Além disso, diz que a irreverência e a criatividade são também traços essenciais do bom inovador. Este deve estar disposto a estilhaçar o "status quo" e a instalar uma nova ordem.

Malcolm Gladwell considera que a disrupção tecnológica não se esgota na esfera da tecnologia e transborda para a dimensão social. Uma tecnologia disruptiva, que cria uma nova categoria ou introduz uma nova forma de "fazer as coisas", afeta as vidas de todos e altera o tecido da sociedade.

O mundo é "radicalmente volátil", segundo o autor, e um inovador tem de estar ciente disso para poder dar resposta às necessidades que vão surgindo.

Kevin Kelly foi também uma das icónicas figuras que esteve sob o grande foco do palco principal do Centro de Convenções de Austin. O co-fundador do Wired, e um dos “profetas” do mundo da tecnologia, falou também de inovação e da forma como toda a miríade de tecnologias emergentes está a afetar tudo e todos.

Ele começa por dizer que foi o “poder artificial”, como a eletricidade, que esteve na raiz da última revolução industrial, e que agora é a “inteligência artificial” que vai motivar a próxima.

Kevin Kelly vê o mundo futuro como “um superorganismo tecnológico”, como uma rede de transmissões incessantes de dados, à semelhança do que acontece nas sinapses entre os neurónios num cérebro.

Esta rede tem na sua base a Internet das Coisas, composta por milhões de milhões de dispositivos que comunicam entre si, ativamente e sem interrupções, gerando cada vez mais dados.

Já hoje em dia podemos verificar que existe um volume de dados quase imensurável. Kevin Kelly afirma que isto torna mais fácil obter respostas, e que as respostas geram ainda mais perguntas, num ciclo interminável.

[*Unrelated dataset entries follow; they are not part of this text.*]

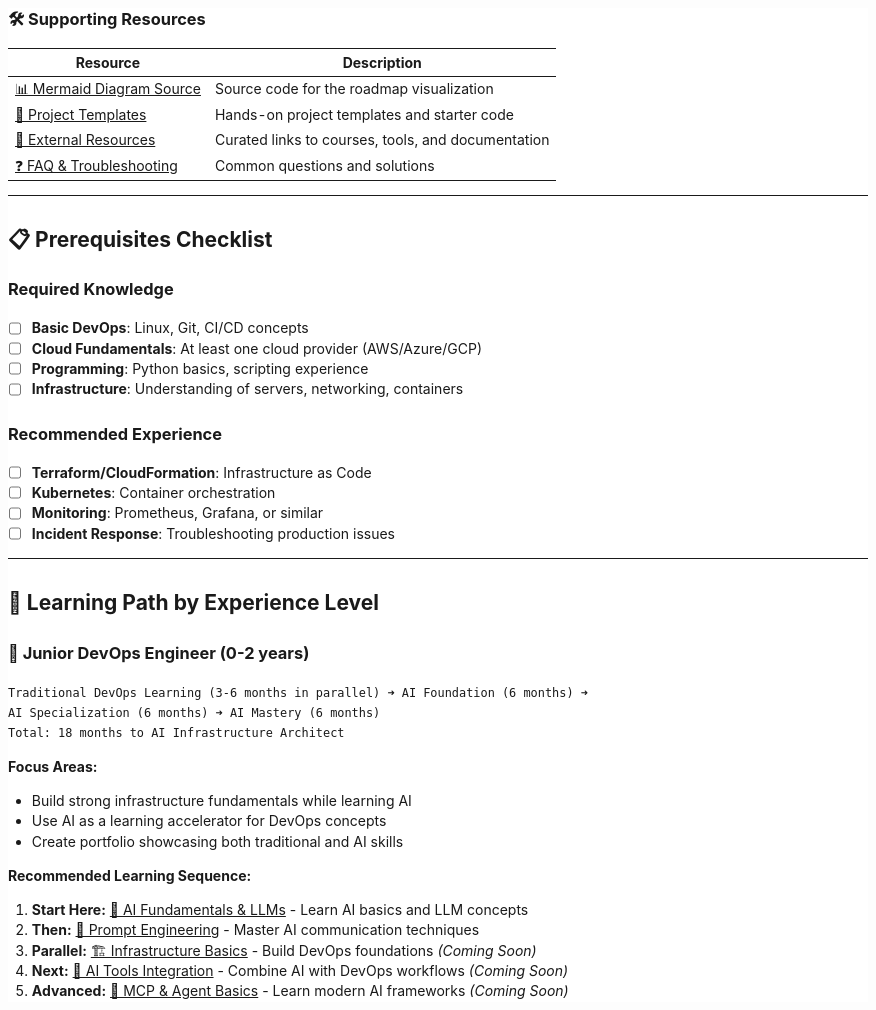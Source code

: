 ### **🛠️ Supporting Resources**

| **Resource**                      | **Description**                              |
| --------------------------------------- | -------------------------------------------------- |
| [📊 Mermaid Diagram Source](00-mermaid.md) | Source code for the roadmap visualization          |
| [📝 Project Templates](projects/)          | Hands-on project templates and starter code        |
| [🔗 External Resources](resources.md)      | Curated links to courses, tools, and documentation |
| [❓ FAQ &amp; Troubleshooting](faq.md)     | Common questions and solutions                     |

---

## 📋 **Prerequisites Checklist**

### Required Knowledge

- [ ] **Basic DevOps**: Linux, Git, CI/CD concepts
- [ ] **Cloud Fundamentals**: At least one cloud provider (AWS/Azure/GCP)
- [ ] **Programming**: Python basics, scripting experience
- [ ] **Infrastructure**: Understanding of servers, networking, containers

### Recommended Experience

- [ ] **Terraform/CloudFormation**: Infrastructure as Code
- [ ] **Kubernetes**: Container orchestration
- [ ] **Monitoring**: Prometheus, Grafana, or similar
- [ ] **Incident Response**: Troubleshooting production issues

---

## 🎯 **Learning Path by Experience Level**

### 👶 **Junior DevOps Engineer (0-2 years)**

```
Traditional DevOps Learning (3-6 months in parallel) ➜ AI Foundation (6 months) ➜ 
AI Specialization (6 months) ➜ AI Mastery (6 months)
Total: 18 months to AI Infrastructure Architect
```

**Focus Areas:**

- Build strong infrastructure fundamentals while learning AI
- Use AI as a learning accelerator for DevOps concepts
- Create portfolio showcasing both traditional and AI skills

**Recommended Learning Sequence:**

1. **Start Here:** [🎯 AI Fundamentals &amp; LLMs](02-ai-fundamentals-llms.md) - Learn AI basics and LLM concepts
2. **Then:** [🚀 Prompt Engineering](03-prompt-engineering.md) - Master AI communication techniques
3. **Parallel:** [🏗️ Infrastructure Basics](04-infrastructure-basics.md) - Build DevOps foundations *(Coming Soon)*
4. **Next:** [🔧 AI Tools Integration](05-ai-tools-integration.md) - Combine AI with DevOps workflows *(Coming Soon)*
5. **Advanced:** [🤖 MCP &amp; Agent Basics](06-mcp-agent-basics.md) - Learn modern AI frameworks *(Coming Soon)*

O co-fundador do Wired diz que a “automatização” do processo de obtenção de respostas – fazendo aqui referência aos motores de busca – está a aumentar o espectro da ignorância humana. Porquê? Porque uma boa resposta dá origem a duas novas perguntas.

A realidade virtual (RV) também foi alvo de uma reflexão. Um dos membros fundadores de uma das maiores publicações de tecnologia, Kevin Kelly considera que a realidade virtual diminui significativamente a distância entre Homem e Máquina. A RV “leva a mente humana para dentro do dispositivo”, diz ele, e fazem o ser humano chegar a mundos que, de outra forma, lhe estariam vedados.

“Estamos perante a Internet das Experiências”, afirma Kevin Kelly.

Ainda sobre este tema, o orador garante que estamos a afastar-nos de uma Era em que a propriedade é o padrão por defeito, e a aproximar-nos de uma nova Era em que o acesso é a palavra de ordem. Por outras palavras, o acesso a um serviço é cada vez mais importante do que deter qualquer tipo de propriedade.

Neste sentido, lembra que as maiores empresas tecnológicas do momento não têm propriedade física. O Facebook é maior empresa de media e não produz qualquer conteúdo; a Airbnb é a maior plataforma de aluguer imobiliário e não têm casas; a Alibaba é a maior entidade de retalho e não tem qualquer inventário; a Uber é a maior plataforma digital de transportes e não tem um único carro.

Foi com estes exemplos que Kelly descreveu os primeiros dias do Futuro, o começo da desmaterialização de tudo.

Como nota de remate e para fazer girar “as celulazinhas cinzentas” da audiência, lembrou ainda que “os melhores produtos dos próximos 20 anos ainda não foram inventados”.